I build warehouse models, KPI systems, and reporting workflows that teams can rely on.
Across these roles, I have usually taken fragmented operational data and turned it into outputs a team can trust, explain, and use.
GTM Data Engineer
I build GTM data systems that turn fragmented source data into reliable revenue, lifecycle, and reporting workflows.
Customer identity stitching and attribution · ELT reliability and warehouse modeling · Cross-functional metric ownership
- Unified CRM, GA4, product, billing, and support data into a governed Customer 360 model, raising attributable revenue coverage from 48% to 86%.
- Designed attribution logic and lifecycle reporting that reduced reporting lag from 6 days to 1 day for GTM stakeholders.
- Introduced dbt tests, Airflow monitoring, lineage, and CI patterns that pushed pipeline reliability to 99.6% and reduced downstream bad-data incidents.
Data Analyst Intern
I replaced manual reporting with warehouse-backed dashboards that made logistics KPIs easier to trust and act on.
KPI governance and semantic consistency · Self-serve BI and operational reporting · Performance tuning for analytics workflows
- Consolidated 20+ conflicting business metrics into a governed KPI layer for product, operations, and finance stakeholders.
- Built dashboards and QA workflows that reduced manual reporting time while improving executive adoption and trust.
- Improved refresh performance and reporting reliability through star-schema modeling, Azure SQL, and targeted DAX optimization.
Brokerage Data Administrator
I worked close to messy operational documents, OCR-assisted extraction, and compliance workflows, building the judgment layer between raw inputs and reliable downstream records.
Semi-structured document ingestion · Exception handling and QA workflows · Compliance visibility and SLA support
- Supported OCR and NLP-assisted extraction workflows for customs brokerage inputs with validation, routing, and human review for low-confidence outputs.
- Improved operational transparency by standardizing records used for compliance tracking, backlog visibility, and downstream reporting.
- Helped turn fragile intake processes into more reliable datasets and review workflows for high-risk operational work.
Business Analyst Intern, Product Analytics
I built product analytics and retention workflows that connected event data, experimentation, and predictive scoring to better product decisions.
Funnel and cohort analysis · Experiment measurement systems · Churn and retention modeling
- Built reusable funnel and experimentation readouts that helped identify onboarding friction and improve activation and completion metrics.

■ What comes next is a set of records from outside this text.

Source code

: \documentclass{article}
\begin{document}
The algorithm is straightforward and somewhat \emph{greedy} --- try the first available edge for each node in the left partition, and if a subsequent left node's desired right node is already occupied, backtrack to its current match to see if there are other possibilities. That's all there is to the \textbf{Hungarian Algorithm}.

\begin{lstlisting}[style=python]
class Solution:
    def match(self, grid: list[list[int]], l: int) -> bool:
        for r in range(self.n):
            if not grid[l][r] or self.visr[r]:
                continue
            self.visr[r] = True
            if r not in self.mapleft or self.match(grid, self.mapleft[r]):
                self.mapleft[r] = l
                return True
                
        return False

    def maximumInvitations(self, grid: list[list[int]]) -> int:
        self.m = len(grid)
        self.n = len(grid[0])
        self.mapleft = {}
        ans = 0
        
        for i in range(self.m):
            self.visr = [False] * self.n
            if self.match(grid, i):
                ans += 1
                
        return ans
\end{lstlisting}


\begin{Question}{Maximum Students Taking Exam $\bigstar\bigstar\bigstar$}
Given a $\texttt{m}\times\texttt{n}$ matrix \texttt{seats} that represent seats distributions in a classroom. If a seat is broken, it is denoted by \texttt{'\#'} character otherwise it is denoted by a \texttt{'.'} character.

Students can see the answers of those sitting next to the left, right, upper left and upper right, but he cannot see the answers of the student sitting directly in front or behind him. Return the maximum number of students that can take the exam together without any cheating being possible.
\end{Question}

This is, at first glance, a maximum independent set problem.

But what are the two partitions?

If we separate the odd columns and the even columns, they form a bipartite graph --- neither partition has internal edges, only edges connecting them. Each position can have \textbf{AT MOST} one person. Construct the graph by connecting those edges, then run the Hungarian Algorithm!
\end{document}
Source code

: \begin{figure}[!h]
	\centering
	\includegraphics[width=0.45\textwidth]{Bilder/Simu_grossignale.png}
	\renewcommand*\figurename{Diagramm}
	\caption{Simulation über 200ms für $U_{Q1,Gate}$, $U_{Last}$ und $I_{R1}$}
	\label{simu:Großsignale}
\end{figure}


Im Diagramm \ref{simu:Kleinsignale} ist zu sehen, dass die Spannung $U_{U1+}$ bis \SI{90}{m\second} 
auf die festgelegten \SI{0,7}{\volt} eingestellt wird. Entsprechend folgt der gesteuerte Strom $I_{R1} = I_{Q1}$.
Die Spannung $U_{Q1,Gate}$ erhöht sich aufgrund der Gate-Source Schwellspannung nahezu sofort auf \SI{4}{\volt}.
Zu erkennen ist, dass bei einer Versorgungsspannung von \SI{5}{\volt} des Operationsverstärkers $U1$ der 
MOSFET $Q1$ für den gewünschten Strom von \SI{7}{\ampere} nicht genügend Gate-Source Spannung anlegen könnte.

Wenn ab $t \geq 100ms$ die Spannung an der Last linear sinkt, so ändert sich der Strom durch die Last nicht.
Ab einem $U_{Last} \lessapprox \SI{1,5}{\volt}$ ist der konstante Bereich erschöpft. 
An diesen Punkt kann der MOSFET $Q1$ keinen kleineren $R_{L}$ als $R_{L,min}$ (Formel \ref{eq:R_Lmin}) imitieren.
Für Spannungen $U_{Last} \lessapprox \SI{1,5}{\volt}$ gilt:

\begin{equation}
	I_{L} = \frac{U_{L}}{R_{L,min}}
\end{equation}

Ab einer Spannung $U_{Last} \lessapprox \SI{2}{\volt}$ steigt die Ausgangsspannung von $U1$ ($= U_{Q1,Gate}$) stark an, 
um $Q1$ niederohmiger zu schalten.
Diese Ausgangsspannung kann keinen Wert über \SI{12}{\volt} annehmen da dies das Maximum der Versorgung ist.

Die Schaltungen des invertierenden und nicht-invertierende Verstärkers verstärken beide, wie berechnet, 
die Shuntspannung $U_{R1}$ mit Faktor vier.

- Delivered predictive retention workflows that prioritized high-risk cohorts and linked model outputs to intervention decisions.
- Improved analytics reliability with structured Snowflake refresh patterns and decision-ready reporting for product stakeholders.
Venture Capital Intern
I used structured analytics, prospect scoring, and lightweight experimentation to improve sourcing quality and decision readiness.
Rules-based scoring and prioritization · Commercial experimentation · Executive reporting and synthesis
- Doubled weekly qualified leads by automating prospect list building and testing outreach variants with simple but disciplined measurement loops.
- Framed ambiguous commercial questions into structured reporting, research, and prioritization workflows for leadership.
- Used lightweight analytics to improve both decision speed and the quality of follow-up actions.